Una ragazza di 35 anni è stata uccisa a manganellate dalla polizia durante alcune proteste. L’episodio è accaduto in Iran lo scorso 4 novembre. La giovane risponde al nome di Nasrin Ghadri, dottoranda. La sventurata sarebbe stata colpita in testa; era finita in coma prima di morire. Nasrin è l’ennesima vittima da parte della violenza della polizia di regime.

L’aggressione spietata da parte degli agenti è avvenuta in piazza. Sono settimane che sono in corso manifestazioni in Iran in onore di Mahsa Amini, uccisa perché indossava male il velo. Nasrin Ghadri, una delle partecipanti alle proteste, era originaria di Marivan. La morte è sopraggiunta sabato 5 novembre.

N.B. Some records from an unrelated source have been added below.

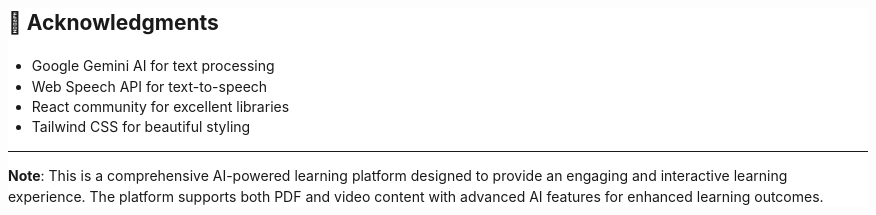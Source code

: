 ## 🙏 Acknowledgments

- Google Gemini AI for text processing
- Web Speech API for text-to-speech
- React community for excellent libraries
- Tailwind CSS for beautiful styling

---

**Note**: This is a comprehensive AI-powered learning platform designed to provide an engaging and interactive learning experience. The platform supports both PDF and video content with advanced AI features for enhanced learning outcomes. 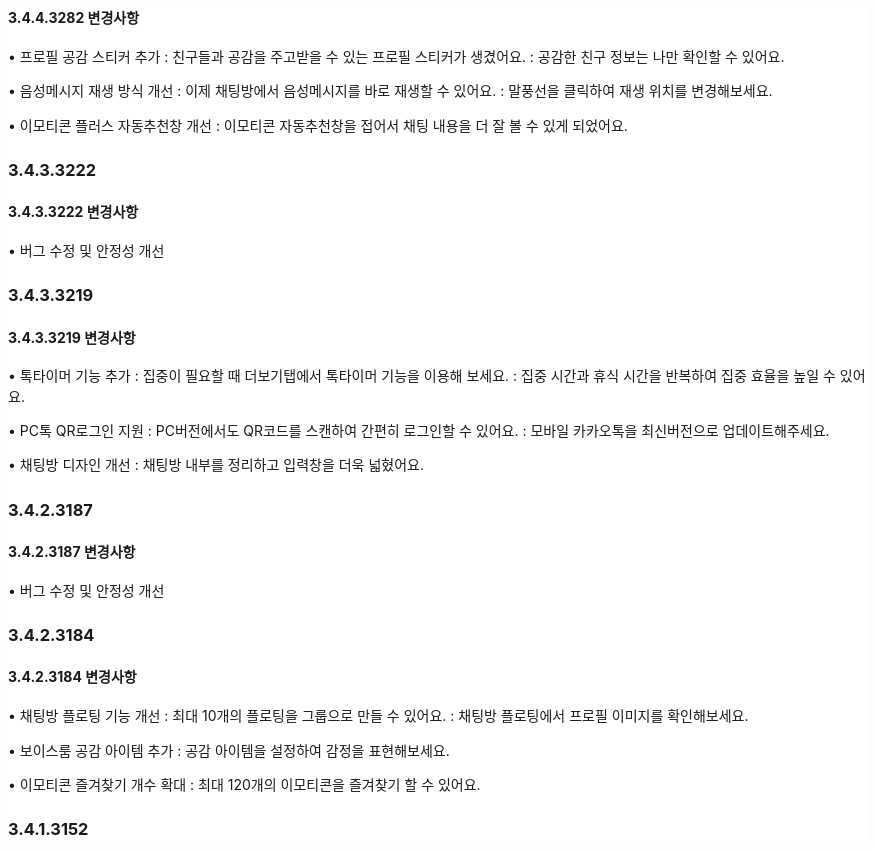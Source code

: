 #### 3.4.4.3282 변경사항

• 프로필 공감 스티커 추가
: 친구들과 공감을 주고받을 수 있는 프로필 스티커가 생겼어요.
: 공감한 친구 정보는 나만 확인할 수 있어요.

• 음성메시지 재생 방식 개선
: 이제 채팅방에서 음성메시지를 바로 재생할 수 있어요.
: 말풍선을 클릭하여 재생 위치를 변경해보세요.

• 이모티콘 플러스 자동추천창 개선
: 이모티콘 자동추천창을 접어서 채팅 내용을 더 잘 볼 수 있게 되었어요.

### 3.4.3.3222

#### 3.4.3.3222 변경사항

• 버그 수정 및 안정성 개선

### 3.4.3.3219

#### 3.4.3.3219 변경사항

• 톡타이머 기능 추가
: 집중이 필요할 때 더보기탭에서 톡타이머 기능을 이용해 보세요.
: 집중 시간과 휴식 시간을 반복하여 집중 효율을 높일 수 있어요.

• PC톡 QR로그인 지원 
: PC버전에서도 QR코드를 스캔하여 간편히 로그인할 수 있어요.
: 모바일 카카오톡을 최신버전으로 업데이트해주세요.

• 채팅방 디자인 개선
: 채팅방 내부를 정리하고 입력창을 더욱 넓혔어요.

### 3.4.2.3187

#### 3.4.2.3187 변경사항

• 버그 수정 및 안정성 개선

### 3.4.2.3184

#### 3.4.2.3184 변경사항

• 채팅방 플로팅 기능 개선
: 최대 10개의 플로팅을 그룹으로 만들 수 있어요.
: 채팅방 플로팅에서 프로필 이미지를 확인해보세요.

• 보이스룸 공감 아이템 추가
: 공감 아이템을 설정하여 감정을 표현해보세요.

• 이모티콘 즐겨찾기 개수 확대
: 최대 120개의 이모티콘을 즐겨찾기 할 수 있어요.

### 3.4.1.3152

Uccisa dalla polizia: Nasrin studiava filosofia

Come informa FanPage, Nasrin Ghadri era una studentessa di filosofia a Teheran, dove aveva un dottorato. La ragazza stava partecipando a una manifestazione in memoria della 22enne Mahsa Amini, deceduta lo scorso settembre a causa della violenza da parte della cosiddetta polizia morale. Anche Mahsa era stata colpita alla testa.

Nuove proteste in Iran

La morte di Nasrin Ghadri ha sollevato nuove proteste e polemiche da parte del popolo iraniano. Numerose le persone scese in piazza nella città del Kurdistan per urlare il loro sdegno contro il leader religioso Khamenei. I manifestanti, nel corso delle proteste, hanno bloccato alcune strade. A quel punto è intervenuta la polizia che ha sparato sulla folla. Alcune persone risultano essere rimaste ferite.